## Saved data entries
--- --- ---

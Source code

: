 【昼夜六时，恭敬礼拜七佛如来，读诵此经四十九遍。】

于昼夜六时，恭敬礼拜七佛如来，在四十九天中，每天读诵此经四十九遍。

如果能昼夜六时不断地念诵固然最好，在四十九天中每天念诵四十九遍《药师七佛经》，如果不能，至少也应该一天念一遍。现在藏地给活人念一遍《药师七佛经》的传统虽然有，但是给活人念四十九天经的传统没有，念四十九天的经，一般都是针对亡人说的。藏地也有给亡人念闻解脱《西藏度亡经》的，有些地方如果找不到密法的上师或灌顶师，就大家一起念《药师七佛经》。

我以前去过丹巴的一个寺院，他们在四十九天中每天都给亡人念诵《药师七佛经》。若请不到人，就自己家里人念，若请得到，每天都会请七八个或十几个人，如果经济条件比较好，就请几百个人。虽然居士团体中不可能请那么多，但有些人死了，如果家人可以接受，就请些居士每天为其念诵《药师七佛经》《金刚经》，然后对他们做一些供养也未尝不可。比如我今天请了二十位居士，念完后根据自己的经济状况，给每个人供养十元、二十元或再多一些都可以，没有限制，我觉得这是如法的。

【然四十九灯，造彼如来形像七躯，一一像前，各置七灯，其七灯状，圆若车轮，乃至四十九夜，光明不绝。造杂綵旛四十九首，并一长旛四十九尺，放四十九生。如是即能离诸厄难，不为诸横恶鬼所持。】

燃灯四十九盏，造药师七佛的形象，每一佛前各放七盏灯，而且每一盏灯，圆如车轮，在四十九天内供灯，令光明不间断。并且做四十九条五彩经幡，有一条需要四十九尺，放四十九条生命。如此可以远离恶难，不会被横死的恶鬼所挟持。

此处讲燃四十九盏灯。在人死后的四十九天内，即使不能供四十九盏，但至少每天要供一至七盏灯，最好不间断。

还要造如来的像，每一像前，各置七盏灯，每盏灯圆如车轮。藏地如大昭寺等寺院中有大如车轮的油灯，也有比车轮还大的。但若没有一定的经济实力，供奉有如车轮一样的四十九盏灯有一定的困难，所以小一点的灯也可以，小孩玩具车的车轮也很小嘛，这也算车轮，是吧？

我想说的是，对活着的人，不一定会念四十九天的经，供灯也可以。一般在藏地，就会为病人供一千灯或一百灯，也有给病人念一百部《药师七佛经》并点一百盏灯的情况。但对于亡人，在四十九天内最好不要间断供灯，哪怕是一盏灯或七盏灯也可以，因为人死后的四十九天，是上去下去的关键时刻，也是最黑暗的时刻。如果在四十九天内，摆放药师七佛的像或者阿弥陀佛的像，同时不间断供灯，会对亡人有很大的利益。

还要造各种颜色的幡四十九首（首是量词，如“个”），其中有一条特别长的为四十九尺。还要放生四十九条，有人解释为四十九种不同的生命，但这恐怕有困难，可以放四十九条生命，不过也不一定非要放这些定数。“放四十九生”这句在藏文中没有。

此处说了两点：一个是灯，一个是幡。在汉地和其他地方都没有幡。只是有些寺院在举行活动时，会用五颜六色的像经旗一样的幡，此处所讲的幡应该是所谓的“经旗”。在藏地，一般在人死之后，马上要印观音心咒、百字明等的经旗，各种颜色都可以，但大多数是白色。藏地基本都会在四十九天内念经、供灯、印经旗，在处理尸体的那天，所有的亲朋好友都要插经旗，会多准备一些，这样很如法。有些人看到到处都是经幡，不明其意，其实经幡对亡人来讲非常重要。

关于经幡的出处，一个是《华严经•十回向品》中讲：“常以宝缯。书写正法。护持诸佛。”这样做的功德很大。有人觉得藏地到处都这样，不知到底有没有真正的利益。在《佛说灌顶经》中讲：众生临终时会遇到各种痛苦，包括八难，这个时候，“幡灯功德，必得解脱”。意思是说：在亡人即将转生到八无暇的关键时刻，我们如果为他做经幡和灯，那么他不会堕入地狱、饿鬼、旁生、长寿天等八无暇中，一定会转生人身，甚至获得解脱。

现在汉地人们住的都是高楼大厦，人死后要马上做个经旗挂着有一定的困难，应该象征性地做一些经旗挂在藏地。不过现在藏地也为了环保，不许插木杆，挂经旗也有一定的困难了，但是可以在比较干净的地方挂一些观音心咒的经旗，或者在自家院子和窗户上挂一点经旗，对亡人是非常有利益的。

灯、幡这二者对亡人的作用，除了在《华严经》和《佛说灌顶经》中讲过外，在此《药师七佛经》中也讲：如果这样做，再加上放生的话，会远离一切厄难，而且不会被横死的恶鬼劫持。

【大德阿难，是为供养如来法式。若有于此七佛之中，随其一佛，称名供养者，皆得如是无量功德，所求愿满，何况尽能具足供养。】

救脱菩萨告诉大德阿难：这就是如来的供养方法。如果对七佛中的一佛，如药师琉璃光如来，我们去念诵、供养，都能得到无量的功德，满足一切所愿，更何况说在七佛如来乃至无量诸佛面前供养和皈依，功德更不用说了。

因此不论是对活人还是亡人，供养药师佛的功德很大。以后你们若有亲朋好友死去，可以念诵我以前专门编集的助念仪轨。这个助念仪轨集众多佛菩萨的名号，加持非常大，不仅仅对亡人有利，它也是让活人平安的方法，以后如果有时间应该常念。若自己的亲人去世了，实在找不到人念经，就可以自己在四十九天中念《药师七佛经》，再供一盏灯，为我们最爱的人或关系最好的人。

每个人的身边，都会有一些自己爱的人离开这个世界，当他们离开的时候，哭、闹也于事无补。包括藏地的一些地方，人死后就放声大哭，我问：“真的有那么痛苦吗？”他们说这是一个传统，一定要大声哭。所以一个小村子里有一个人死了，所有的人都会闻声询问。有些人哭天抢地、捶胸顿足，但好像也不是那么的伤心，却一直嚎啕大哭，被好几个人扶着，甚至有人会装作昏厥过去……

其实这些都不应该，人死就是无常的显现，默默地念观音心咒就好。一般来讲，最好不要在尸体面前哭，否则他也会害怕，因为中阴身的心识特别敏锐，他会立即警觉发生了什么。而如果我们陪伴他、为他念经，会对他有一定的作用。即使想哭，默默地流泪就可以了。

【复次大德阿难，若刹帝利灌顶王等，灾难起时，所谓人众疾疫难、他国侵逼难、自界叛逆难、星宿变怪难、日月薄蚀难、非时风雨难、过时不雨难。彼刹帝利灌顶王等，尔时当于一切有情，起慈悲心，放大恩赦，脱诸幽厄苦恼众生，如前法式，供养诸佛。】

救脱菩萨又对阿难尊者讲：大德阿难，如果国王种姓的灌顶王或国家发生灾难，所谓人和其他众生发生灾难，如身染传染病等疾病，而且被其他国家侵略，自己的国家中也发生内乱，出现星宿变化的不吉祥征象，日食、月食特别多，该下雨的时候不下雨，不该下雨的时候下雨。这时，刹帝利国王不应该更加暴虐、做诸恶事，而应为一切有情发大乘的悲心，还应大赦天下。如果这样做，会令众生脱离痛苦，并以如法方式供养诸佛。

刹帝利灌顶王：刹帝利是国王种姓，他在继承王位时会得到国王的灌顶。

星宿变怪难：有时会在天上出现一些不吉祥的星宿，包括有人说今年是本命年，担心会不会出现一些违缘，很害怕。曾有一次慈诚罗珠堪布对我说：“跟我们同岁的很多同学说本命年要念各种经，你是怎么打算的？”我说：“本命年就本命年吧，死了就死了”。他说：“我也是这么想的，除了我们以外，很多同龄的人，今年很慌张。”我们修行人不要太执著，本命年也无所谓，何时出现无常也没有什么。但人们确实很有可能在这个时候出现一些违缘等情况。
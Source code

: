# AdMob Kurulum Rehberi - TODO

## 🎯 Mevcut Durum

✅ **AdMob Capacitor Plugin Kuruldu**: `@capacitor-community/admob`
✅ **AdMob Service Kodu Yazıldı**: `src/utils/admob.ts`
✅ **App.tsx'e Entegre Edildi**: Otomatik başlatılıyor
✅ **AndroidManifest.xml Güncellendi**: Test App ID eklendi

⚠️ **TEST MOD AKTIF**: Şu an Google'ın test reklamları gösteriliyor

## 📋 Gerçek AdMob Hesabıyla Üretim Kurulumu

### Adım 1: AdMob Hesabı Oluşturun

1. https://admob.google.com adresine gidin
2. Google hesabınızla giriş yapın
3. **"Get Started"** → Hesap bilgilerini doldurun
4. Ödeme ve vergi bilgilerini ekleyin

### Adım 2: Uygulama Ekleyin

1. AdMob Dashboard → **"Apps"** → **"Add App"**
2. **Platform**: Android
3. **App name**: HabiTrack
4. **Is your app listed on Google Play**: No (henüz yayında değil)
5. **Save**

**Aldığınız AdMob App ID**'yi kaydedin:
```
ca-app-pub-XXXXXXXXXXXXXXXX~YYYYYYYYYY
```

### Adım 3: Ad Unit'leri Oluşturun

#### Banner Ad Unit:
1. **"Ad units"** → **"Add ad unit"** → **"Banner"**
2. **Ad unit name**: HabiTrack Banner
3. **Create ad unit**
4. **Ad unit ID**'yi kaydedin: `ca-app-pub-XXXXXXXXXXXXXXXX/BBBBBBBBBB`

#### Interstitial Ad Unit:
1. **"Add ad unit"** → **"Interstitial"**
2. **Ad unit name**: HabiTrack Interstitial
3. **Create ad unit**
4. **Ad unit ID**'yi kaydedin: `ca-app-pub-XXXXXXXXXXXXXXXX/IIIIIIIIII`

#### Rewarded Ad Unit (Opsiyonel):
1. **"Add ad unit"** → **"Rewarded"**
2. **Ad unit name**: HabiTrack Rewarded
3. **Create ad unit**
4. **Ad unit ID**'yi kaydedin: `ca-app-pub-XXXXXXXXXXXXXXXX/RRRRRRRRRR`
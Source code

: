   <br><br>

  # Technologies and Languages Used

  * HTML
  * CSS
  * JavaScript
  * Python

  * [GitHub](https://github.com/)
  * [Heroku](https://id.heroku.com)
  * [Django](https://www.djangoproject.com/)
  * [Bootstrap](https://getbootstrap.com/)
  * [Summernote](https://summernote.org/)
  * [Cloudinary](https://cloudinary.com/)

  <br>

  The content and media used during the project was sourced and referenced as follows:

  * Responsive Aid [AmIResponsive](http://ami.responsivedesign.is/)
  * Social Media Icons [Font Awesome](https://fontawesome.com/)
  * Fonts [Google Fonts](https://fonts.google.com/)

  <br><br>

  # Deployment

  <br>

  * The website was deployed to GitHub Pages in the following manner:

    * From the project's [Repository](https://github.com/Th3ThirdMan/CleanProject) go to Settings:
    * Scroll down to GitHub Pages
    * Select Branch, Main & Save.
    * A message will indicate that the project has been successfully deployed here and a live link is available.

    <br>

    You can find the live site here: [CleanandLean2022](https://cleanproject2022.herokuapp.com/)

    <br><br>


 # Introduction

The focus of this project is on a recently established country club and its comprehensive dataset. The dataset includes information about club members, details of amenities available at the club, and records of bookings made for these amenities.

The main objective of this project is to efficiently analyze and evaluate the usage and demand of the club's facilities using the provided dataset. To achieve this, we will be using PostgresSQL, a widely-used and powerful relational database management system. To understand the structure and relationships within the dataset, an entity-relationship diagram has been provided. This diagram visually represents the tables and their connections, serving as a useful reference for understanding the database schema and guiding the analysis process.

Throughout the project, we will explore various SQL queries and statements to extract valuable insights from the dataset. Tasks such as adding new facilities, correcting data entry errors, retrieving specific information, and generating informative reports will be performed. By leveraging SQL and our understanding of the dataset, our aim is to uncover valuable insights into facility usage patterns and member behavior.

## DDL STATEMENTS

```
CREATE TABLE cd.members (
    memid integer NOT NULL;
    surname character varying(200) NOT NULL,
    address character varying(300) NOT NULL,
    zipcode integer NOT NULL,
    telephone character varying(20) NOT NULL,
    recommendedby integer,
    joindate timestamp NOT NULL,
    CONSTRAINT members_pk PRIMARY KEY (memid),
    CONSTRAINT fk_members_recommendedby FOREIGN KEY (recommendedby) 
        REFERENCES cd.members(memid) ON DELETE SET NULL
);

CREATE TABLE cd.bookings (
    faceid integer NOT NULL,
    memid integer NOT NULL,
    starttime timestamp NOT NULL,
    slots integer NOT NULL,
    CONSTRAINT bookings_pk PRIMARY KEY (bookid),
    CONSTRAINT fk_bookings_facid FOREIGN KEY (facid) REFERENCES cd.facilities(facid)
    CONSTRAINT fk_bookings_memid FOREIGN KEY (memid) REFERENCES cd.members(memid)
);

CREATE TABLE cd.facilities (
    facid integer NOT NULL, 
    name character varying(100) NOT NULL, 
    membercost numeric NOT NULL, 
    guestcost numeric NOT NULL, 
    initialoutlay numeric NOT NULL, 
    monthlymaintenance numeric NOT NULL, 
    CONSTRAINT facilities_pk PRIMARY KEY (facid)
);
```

--- --- ---

## DESCRIPTION OF THE TASK
Where a line in the records above contains the word "varying", copy that line.

## TASK RESULT
    surname character varying(200) NOT NULL,
    address character varying(300) NOT NULL,
    telephone character varying(20) NOT NULL,
    name character varying(100) NOT NULL, 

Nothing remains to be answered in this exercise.